Nolan Ryan wants you to be aware of wildfires

Posted on 11. Apr, 2012 by

We are right in the middle of Wildfire Awareness Week, and after last year’s outbreak of wildfires, I think we are all a little more aware of the dangers they pose.

The Texas Forest Service sent me a press release last week that describes their effort to get the word out about the potential dangers of outdoor activities that can start a fire and ways to protect your home and property in case a wildfire breaks out in your area. To help drive home the point, they’ve apparently enlisted the help of my all-time favorite baseball player, Nolan Ryan, who filmed a public service announcement. It’s pretty funny. Check it out here.

Here are some tips they provide on preventing wildfires:

Burning debris

· Obey all local burn bans and restrictions.

· Postpone burning when conditions are dry or windy.

· Establish wide control lines down to bare mineral soil.

· Never leave fire unattended.

· Keep water and hand tools nearby.


      · Remove vegetation from the work area.

· Where vegetation cannot be removed, use a sprayer to wet down the work area prior to starting welding operations. Wet a wider area on the down-wind side from the welding location. If working in the same area for an extended period, re-wet the vegetation surrounding the work site.

· Keep water handy.

· Have someone with you to spot any fires that the sparks ignite so that they can be caught while small.

· Avoid parking vehicles in dry, tall grass.

Baling hay

· Check bearing frequently and stop use if they get too hot.

· Remove any loose hay trapped around rollers-the friction can build up and start a fire.

· Keep a fire extinguisher and field sprayer nearby in case a fire breaks out.


· Check local restrictions on campfires.

· Build and burn campfires in a metal box or fire pit only.

· Do not build a fire in dry, windy conditions.

· Make sure the campfire is at least 15 feet from surroundings and low hanging branches.

· Use an approved gas stove as an alternative for heating and cooking.
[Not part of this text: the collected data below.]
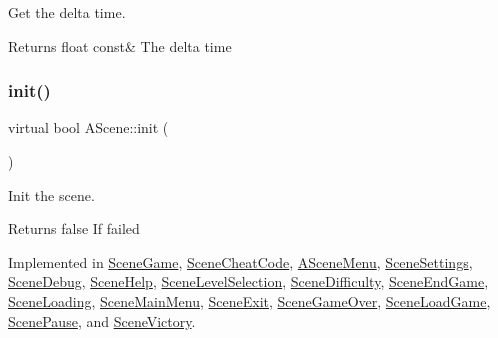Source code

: Get the delta time. 

\begin{DoxyReturn}{Returns}
float const\& The delta time 
\end{DoxyReturn}
\mbox{\label{class_a_scene_ad431efa9c183182e8b5abb1bb8437a74}} 
\subsubsection{\texorpdfstring{init()}{init()}}
{\footnotesize\ttfamily virtual bool A\+Scene\+::init (\begin{DoxyParamCaption}{ }\end{DoxyParamCaption})\hspace{0.3cm}{\ttfamily [pure virtual]}}



Init the scene. 

\begin{DoxyReturn}{Returns}
false If failed 
\end{DoxyReturn}


Implemented in \hyperlink{class_scene_game_a841268ba3ea129f7c02cfafcafd32a4f}{Scene\+Game}, \hyperlink{class_scene_cheat_code_aa952941065350cdde0390695b32ac31d}{Scene\+Cheat\+Code}, \hyperlink{class_a_scene_menu_a78bdee98bd7df224524586a060f9bdec}{A\+Scene\+Menu}, \hyperlink{class_scene_settings_a19323950409add2d1b0df92799acf4d2}{Scene\+Settings}, \hyperlink{class_scene_debug_a4e413808e3d50dd29f9e1d07df4e6c4c}{Scene\+Debug}, \hyperlink{class_scene_help_adabf402b245092d311b08ec1139aa3c5}{Scene\+Help}, \hyperlink{class_scene_level_selection_ab6374f18220f26c22e062bfacc2ff962}{Scene\+Level\+Selection}, \hyperlink{class_scene_difficulty_a7fb9dd5ee9d623e346d917cd7a5db956}{Scene\+Difficulty}, \hyperlink{class_scene_end_game_a9503a63d52d2a11dbc56c97f35ff6eae}{Scene\+End\+Game}, \hyperlink{class_scene_loading_aa0463a9826f1b50e5980e41d57c80778}{Scene\+Loading}, \hyperlink{class_scene_main_menu_a11f68db49f9bf996efb0ce14913e5580}{Scene\+Main\+Menu}, \hyperlink{class_scene_exit_ad9168291bb031fee797a7964590e1b73}{Scene\+Exit}, \hyperlink{class_scene_game_over_a7ddd370503e10ff64e3d023f0a0acdb8}{Scene\+Game\+Over}, \hyperlink{class_scene_load_game_a4ef89351e679b7f681fa55e5f723dd16}{Scene\+Load\+Game}, \hyperlink{class_scene_pause_ae5e00c5fcd82e97985d93f918b9e4b35}{Scene\+Pause}, and \hyperlink{class_scene_victory_ab7dc4308732478fa13c8a3209f63e6b7}{Scene\+Victory}.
· If charcoal grills are permitted, use them only over fire proof surfaces such as asphalt or bare mineral soil.

Using fireworks

· Follow all county and city laws regarding fireworks use.

· Only use fireworks outdoors and away from dry grass and buildings.

· Read the labels and use only as directed, with adult supervision.

· Keep water, wet towels an d a garden hose nearby.

· Allow fireworks to cool completely before handling, and discard used fireworks into a bucket of water.

Using lawn equipment and motor vehicles

· Keep mufflers and spark arresters on lawn care equipment in proper working order and watch out for rocks and metal when mowing

· Dragging chains can start a grass fire along the road without your knowledge. A small piece of hot metal rips off the chain when it comes in contact with the pavement. When in contact with dry vegetation it can ignite a wildfire. Check to make sure your chains are secure and short enough not to drag.

And if you do start a wildfire, be prepared for the consequences. Local resident Cody Hilliard was indicted by a Wise County grand jury last December on four charges of arson of a building/habitation/vehicle reckless causing damage, a state jail felony. The indictment says Hilliard started the fire by using a burn barrel during a burn ban at the end of August last year. That fire burned more than 200 acres and destroyed several buildings and vehicles in the Paradise area.

On a somewhat related but less serious note, I need to thank our online readers, particularly our Facebook followers, for their headline suggestions regarding a wildfire last March that burned 265 acres on the LBJ National Grasslands (luckily, this one didn’t destroy any homes). Once we learned that the fire was started from someone lighting their toilet paper on fire, we couldn’t resist asking our readers for suggested headlines. We had a great response, and I ended up using a modified version of one of the suggestions for our headline: Wipe out: Burning toilet paper cause of 256-acre fire March 11.

That was one of three headlines I entered in the North and East Texas Press Association’s Better Newspaper Contest, and the Wise County Messenger recently received first place in the competition among twice-weekly newspapers. So thank you, readers. This award is definitely shared with you.